The Public School and Education Employee Retirement Systems of Missouri has notified 349,246 employees and retirees of a security incident that occurred on September 11.
According to their notification letter, an employee’s email account was accessed by an unauthorized individual for less than one hour on that date before IT disabled the account after being alerted to the problem.
The email account contained names, PSRS/PEERS account numbers, and for some, date of birth.
The notification letter, a copy of which was submitted to the Maine Attorney General’s Office, is embedded below.
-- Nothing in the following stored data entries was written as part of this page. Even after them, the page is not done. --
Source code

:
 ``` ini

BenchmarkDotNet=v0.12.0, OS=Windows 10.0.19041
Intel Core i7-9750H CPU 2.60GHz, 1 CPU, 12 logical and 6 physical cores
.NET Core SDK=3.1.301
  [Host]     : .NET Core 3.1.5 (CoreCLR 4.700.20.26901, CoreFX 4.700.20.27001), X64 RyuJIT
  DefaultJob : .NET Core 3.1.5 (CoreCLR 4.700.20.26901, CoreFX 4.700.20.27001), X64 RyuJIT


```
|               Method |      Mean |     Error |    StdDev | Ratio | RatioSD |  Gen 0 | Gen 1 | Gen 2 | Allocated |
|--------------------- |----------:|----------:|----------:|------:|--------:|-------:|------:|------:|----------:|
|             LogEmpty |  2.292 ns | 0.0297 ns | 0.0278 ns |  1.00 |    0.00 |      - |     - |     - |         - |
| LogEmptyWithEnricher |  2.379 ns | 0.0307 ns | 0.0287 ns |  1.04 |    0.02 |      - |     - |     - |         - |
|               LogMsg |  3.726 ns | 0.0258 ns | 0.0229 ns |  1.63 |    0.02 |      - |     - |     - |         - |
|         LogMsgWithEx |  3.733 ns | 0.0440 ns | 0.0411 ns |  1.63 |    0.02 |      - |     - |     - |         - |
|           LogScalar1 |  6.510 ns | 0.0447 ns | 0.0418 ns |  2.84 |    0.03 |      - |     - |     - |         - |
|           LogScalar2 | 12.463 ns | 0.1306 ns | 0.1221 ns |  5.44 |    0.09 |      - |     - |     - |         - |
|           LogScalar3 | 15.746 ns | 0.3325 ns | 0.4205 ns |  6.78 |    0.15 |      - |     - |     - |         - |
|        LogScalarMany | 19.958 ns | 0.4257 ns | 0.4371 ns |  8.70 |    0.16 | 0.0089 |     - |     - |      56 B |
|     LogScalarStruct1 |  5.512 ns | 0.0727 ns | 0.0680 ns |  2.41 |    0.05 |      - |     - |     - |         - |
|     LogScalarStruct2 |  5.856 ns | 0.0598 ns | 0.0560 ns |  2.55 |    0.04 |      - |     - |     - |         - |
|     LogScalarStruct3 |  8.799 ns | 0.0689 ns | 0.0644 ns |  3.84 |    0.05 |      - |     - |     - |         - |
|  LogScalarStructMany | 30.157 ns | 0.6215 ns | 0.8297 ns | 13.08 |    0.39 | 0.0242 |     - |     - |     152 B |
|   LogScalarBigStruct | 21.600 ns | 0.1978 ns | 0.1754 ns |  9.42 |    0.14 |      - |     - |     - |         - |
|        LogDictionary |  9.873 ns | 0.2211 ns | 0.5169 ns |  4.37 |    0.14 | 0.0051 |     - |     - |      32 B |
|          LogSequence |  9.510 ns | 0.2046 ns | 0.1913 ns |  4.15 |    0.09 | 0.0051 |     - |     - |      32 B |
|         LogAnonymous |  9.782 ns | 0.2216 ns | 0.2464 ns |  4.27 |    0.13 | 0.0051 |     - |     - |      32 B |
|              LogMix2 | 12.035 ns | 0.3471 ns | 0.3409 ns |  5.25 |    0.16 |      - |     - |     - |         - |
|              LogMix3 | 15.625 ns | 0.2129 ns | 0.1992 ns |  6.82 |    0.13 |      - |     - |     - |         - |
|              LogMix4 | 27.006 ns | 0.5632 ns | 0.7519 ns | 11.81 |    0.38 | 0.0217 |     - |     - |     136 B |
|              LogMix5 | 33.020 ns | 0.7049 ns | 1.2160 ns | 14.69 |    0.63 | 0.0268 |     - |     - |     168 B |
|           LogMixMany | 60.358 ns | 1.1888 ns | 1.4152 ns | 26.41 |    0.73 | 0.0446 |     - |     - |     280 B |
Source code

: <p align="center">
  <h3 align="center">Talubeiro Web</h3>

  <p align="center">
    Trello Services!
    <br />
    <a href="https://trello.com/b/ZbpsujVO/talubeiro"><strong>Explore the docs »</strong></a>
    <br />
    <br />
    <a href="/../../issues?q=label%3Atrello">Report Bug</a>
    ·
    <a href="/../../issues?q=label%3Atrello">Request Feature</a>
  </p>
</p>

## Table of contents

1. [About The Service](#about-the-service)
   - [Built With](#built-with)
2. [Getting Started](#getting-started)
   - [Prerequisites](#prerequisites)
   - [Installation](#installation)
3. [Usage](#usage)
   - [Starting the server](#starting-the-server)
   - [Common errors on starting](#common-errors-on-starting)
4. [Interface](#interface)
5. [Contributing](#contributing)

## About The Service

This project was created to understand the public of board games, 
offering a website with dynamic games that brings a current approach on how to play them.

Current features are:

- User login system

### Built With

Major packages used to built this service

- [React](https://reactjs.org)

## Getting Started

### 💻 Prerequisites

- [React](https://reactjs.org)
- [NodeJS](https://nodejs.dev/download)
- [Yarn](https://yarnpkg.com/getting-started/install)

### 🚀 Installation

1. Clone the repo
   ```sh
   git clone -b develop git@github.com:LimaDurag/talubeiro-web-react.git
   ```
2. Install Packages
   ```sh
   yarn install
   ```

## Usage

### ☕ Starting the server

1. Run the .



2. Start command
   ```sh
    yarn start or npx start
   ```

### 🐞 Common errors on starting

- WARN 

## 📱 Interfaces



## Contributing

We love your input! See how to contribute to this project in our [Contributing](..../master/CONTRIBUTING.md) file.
This incident is separate from another incident in which a St. Louis Post-Dispatch reporter found a vulnerability in a state agency web site that allowed people to view teachers’ SSN. The paper notified the state agency, only to have Governor Parson declare the reporter a hacker and claim that the state has referred the matter for criminal prosecution. That the governor does not seem to appreciate the shortsightedness of his incident response predicts some troubling times ahead for the state when other vulnerabilities are discovered.
In any event, the email account compromise incident does appear to be an external hack, and maybe, just maybe, the state should be looking at itself to see why basic security hygiene and protocols have not been in place or deployed properly. Apart from the issue of whether SSN had been encoded in the other system, did the employee’s email account have MFA on it? If not, why not? How did the threat actor gain access to that account?